What you should do: Report the count of lines in the records below that hold the word "Петрович", omitting everything but the number.

Listed entries:
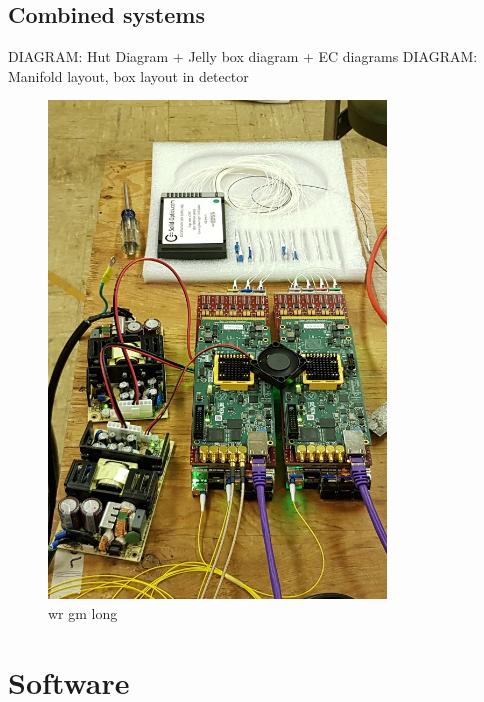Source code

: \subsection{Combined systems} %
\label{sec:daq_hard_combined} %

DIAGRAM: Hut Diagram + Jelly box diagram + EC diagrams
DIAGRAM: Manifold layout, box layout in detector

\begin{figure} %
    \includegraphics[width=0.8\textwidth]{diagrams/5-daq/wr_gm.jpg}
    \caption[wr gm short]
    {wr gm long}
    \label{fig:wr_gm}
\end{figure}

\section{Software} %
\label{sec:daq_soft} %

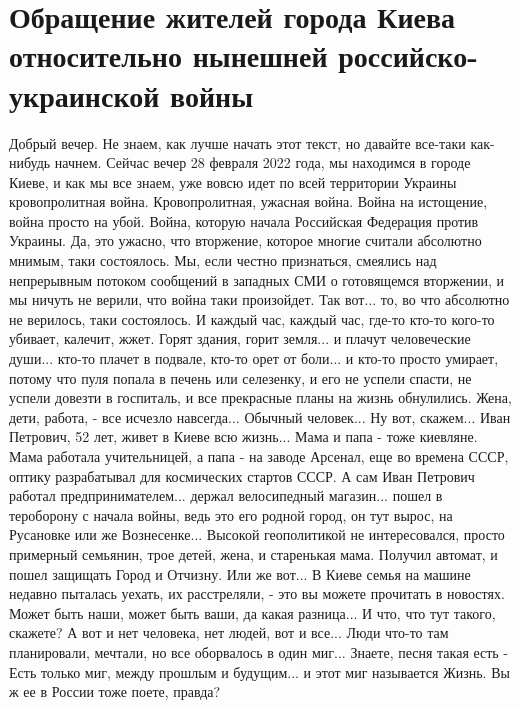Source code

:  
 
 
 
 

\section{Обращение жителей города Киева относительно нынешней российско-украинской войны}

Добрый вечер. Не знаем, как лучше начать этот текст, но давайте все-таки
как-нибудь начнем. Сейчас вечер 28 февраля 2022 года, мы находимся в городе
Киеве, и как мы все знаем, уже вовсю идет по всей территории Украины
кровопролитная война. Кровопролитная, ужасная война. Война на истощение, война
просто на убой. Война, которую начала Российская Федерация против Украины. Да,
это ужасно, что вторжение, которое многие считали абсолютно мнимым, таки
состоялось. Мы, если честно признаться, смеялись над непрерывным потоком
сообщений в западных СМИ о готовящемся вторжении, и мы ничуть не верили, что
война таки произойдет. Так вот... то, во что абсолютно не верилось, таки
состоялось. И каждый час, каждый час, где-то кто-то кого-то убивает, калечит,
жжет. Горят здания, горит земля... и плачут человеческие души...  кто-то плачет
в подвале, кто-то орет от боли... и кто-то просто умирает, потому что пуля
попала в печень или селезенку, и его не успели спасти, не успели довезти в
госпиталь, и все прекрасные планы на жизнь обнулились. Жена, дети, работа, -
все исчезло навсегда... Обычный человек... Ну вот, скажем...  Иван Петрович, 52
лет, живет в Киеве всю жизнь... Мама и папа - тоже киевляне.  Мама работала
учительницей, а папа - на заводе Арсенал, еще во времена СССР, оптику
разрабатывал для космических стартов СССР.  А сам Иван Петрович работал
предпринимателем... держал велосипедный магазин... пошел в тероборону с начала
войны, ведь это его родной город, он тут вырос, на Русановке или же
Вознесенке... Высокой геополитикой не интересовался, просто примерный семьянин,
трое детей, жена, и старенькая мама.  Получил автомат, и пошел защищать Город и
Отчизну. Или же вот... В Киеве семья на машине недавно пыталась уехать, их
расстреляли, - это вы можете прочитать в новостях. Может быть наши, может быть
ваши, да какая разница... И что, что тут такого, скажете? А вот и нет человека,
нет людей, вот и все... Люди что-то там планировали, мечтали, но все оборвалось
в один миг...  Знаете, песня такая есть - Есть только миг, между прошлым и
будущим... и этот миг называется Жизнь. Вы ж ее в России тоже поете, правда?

Task solution: 2